Last year, Nevada allocated $160 million of its federal American Rescue Plan (ARP) dollars to lower the cost of child care, including $50 million spent to expand a child care subsidy program.
There are only 445 licensed child care centers in Southern Nevada and 195 licensed child care providers in Washoe County to provide for a statewide population of roughly 177,000 Nevada children younger than 5 years old. Experts say they are unsure how many centers are needed, but note that many ZIP codes have up to three children waiting for every slot available for early childhood education.
Cannizzaro said the use of federal ARP dollars was a “very effective use of the money,” and said the state should look at both direct subsidies to families to help pay for child care, as well as subsidies for child care facilities to ensure that they have enough employees and proper learning materials.
Seevers Gansert said she would be open to looking into state funding for child care subsidies.
“I don't know what it's going to add up to, but I know a lot of families are struggling with inflation and housing costs again, and child care is something they have to have to be able to work,” she said. “So I'm open to that conversation, because we need to really make sure our families are safe and secure.”

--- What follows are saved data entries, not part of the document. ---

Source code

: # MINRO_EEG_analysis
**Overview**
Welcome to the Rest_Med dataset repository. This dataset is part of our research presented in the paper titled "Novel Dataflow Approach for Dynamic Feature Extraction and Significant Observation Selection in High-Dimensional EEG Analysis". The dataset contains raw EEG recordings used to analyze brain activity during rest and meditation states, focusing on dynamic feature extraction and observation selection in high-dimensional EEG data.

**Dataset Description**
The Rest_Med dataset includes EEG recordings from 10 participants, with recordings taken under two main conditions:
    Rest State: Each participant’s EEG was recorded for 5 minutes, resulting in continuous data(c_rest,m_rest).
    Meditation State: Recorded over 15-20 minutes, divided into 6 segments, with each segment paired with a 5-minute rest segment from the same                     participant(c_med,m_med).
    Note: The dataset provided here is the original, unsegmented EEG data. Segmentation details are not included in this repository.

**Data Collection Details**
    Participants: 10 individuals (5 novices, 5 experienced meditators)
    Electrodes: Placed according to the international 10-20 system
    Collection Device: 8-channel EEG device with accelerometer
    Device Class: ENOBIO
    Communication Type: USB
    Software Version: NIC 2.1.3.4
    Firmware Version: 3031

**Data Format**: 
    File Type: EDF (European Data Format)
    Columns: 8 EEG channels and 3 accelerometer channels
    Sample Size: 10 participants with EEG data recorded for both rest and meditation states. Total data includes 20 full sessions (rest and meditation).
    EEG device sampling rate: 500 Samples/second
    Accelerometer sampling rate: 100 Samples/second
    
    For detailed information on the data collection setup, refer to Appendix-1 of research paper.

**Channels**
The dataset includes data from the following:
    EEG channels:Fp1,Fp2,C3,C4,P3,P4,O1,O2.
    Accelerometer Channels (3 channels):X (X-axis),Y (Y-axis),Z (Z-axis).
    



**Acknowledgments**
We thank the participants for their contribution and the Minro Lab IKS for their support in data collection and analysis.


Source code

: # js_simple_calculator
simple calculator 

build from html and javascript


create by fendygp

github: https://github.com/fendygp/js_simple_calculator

Federal water managers announced last year that Arizona, Mexico and Nevada would have less water to use in 2023 because of the critically low water levels in two large reservoirs in the Colorado River basin.
Though the cuts will not affect Nevada in the short term, it highlighted how extreme drought has brought renewed attention to the crisis affecting a watershed that provides 40 million people with drinking water and agriculture.
Nevada lawmakers took steps in 2021 to ban the use of ornamental or nonfunctional turf in Southern Nevada, and this session are looking to a bill (AB220) that aims to push septic tank users to get hooked up to municipal sewer systems (as septic tank systems require more water to function).
Stil, Yeager said that without an influx of water into Southern Nevada, those policies are “small steps” and that the region will eventually need to renegotiate the Colorado River Compact, the 1922 agreement that established water allotments for the watershed but has since been criticized for over-allocating available water.
Any such renegotiation of the compact would take place on the federal level, outside of the Legislature, Yeager said.
“I don't have any great hope out there other than we've got to conserve, and I think we have to continue to look at desalination efforts and invest where it makes sense,” he said.
Cannizzaro pointed to staffing issues affecting the Legislature as part of the reason why Monday’s deadline for legislator bill introductions was postponed until next week (a delay that also happened in the 2021 session). She said she wasn’t worried about moving the bill introduction deadline so that legislative legal staff could focus on bills that are “just taking a little bit more time to figure out details and to make sure that we get it right.”
Seevers Gansert suggested that lawmakers prefile more bills, a legal process through which state lawmakers can request proposed legislation before the start of the legislative session (228 bills were prefiled ahead of the 2023 session).
Yeager similarly noted that lawmakers could do a better job of communicating with legislative legal staff after filing their bill draft requests as to exactly what they want out of a proposed bill.
“I think it's kind of human nature, you see a deadline, you tend to wait, we could all do a better job of doing that,” he said.
O’Neill suggested reducing the number of bill draft requests available to legislators, which range from six to 20 depending on the legislative chamber and seniority.